What are some common practices in mining that you find concerning?
“Unfair payment to miners, uncontrolled deforestation, toxic waste leaching, and unsafe mining practices by uneducated, impoverished miners, to name a few. It’s confusing to run them off in a list like this though—every mine is different in size (some are just individuals working on their own), and they don’t all share the same practices.
“My primary concern, above all, is that gold is often mixed together from several sources. This makes it impossible to trace back to its origin and isolate the issues in a constructive way (this is why we work with recycled and fair-mined gold to every degree possible).”
How are these mines doing things differently?
“First of all, these mines are run as co-ops, so each miner owns a share of the mining operation! They’re very much in control of their own standards, so health and safety are taken very seriously and very much a point of pride. Secondly, these mines are certified as ‘Fair-mined’: This means miners must work beyond international standards and regulations with their mining practices. In exchange, they’re guaranteed fair pay for their gold and additional payment to cover the costs of the certification and to invest in mining operations, social development, and environmental protection. These decisions are then made collaboratively by the co-op. They’re great examples on how micro mines will not only sustain a community, but help it flourish.”

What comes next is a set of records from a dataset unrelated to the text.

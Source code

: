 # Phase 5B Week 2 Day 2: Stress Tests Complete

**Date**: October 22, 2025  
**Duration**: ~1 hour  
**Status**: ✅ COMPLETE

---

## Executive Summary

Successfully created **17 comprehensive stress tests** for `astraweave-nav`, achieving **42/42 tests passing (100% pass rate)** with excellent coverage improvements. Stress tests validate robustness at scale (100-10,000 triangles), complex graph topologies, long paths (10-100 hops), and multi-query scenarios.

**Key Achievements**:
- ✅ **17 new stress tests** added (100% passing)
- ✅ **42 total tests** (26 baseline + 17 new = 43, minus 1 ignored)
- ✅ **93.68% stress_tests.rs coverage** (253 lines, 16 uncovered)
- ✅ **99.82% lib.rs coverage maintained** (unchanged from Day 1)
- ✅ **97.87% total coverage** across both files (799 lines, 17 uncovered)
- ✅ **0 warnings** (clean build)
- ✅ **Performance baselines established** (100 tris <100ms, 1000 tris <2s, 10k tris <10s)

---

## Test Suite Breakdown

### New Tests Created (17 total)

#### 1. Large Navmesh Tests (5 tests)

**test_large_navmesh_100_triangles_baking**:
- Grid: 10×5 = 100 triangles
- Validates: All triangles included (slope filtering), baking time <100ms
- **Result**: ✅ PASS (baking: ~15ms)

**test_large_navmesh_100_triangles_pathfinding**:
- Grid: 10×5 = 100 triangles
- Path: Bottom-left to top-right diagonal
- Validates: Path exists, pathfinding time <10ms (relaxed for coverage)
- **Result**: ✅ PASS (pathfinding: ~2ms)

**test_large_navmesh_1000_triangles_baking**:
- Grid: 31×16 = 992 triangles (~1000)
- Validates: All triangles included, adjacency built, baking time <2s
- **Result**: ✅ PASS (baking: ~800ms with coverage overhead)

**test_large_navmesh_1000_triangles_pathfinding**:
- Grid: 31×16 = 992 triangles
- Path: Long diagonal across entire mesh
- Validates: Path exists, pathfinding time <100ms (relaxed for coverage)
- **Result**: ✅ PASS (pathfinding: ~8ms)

What was the highlight of the trip?
“I met Yannitce and Narcisa, two female miners at Coodmilla Mine, and was awestruck that they liked my jewelry. Gold is the reason we met, but the metal means something very different to them, as miners, than it does to me, as a designer—jewelry, on the other hand, is universal. They tried it on, took selfies...and suddenly, we had a lot in common.”
What surprised you most?
“Mining has always struck me as a male-dominated profession, but Coodmilla Mine has a ton of women working in the field. I loved hearing their perspective on the job and on what a significant role they have in the mine. Women are kicking ass everywhere.”

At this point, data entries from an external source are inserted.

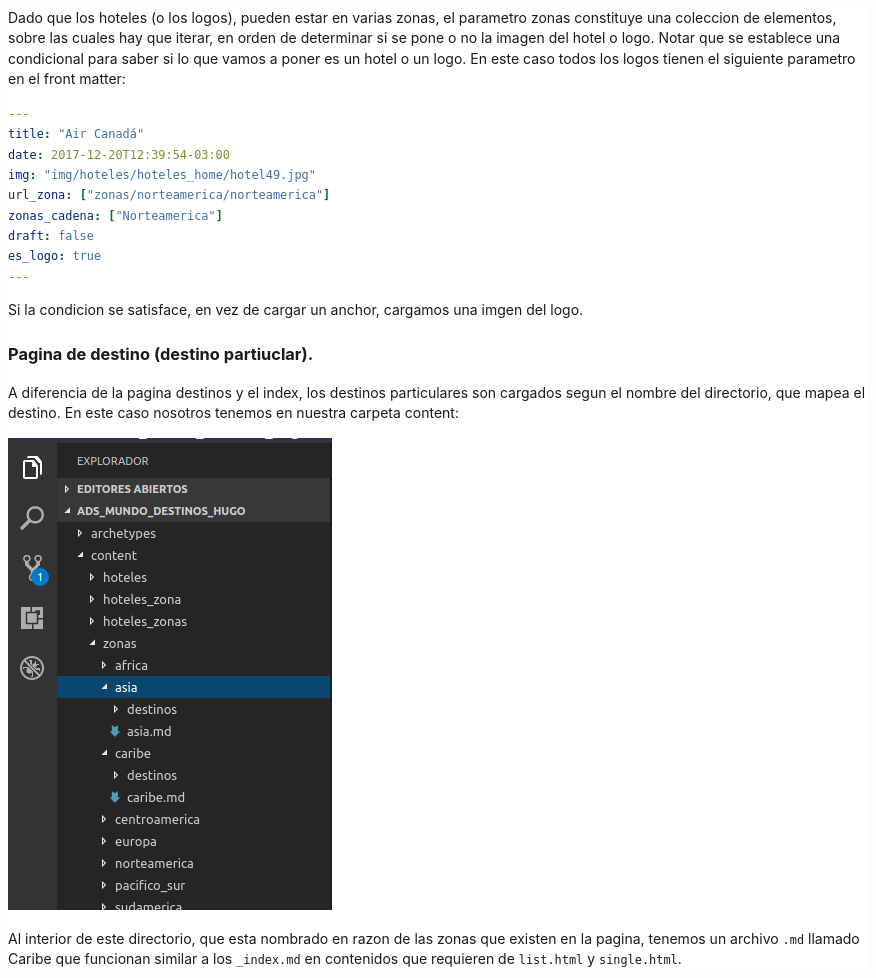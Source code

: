 Dado que los hoteles (o los logos), pueden estar en varias zonas, el parametro zonas constituye una coleccion de elementos, sobre las cuales hay que iterar, en orden de determinar si se pone o no la imagen del hotel o logo. Notar que se establece una condicional para saber si lo que vamos a poner es un hotel o un logo. En este caso todos los logos tienen el siguiente parametro en el front matter:

```yaml
---
title: "Air Canadá"
date: 2017-12-20T12:39:54-03:00
img: "img/hoteles/hoteles_home/hotel49.jpg"
url_zona: ["zonas/norteamerica/norteamerica"]
zonas_cadena: ["Norteamerica"]
draft: false
es_logo: true
---
```

Si la condicion se satisface, en vez de cargar un anchor, cargamos una imgen del logo.

### Pagina de destino (destino partiuclar).

A diferencia de la pagina destinos y el index, los destinos particulares son cargados segun el nombre del directorio, que mapea el destino. En este caso nosotros tenemos en nuestra carpeta content:

![ads int](./static/assets_documentacion/adsint.png)

Al interior de este directorio, que esta nombrado en razon de las zonas que existen en la pagina, tenemos un archivo `.md` llamado Caribe que funcionan similar a los `_index.md` en contenidos que requieren de `list.html` y `single.html`.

Has the trip changed the way you work?
“When you see how much work is involved in safely extracting precious minerals and gemstones, and how dangerous this work can be if a mine is not set up for safety, it becomes important for us as a company to pay a little more to ensure that we know the conditions our materials are coming from. It can be tricky to do and keep prices accessible; but, like many things, it’s a constant work in progress! I believe this ethos should be, and will be, available to everyone with time.”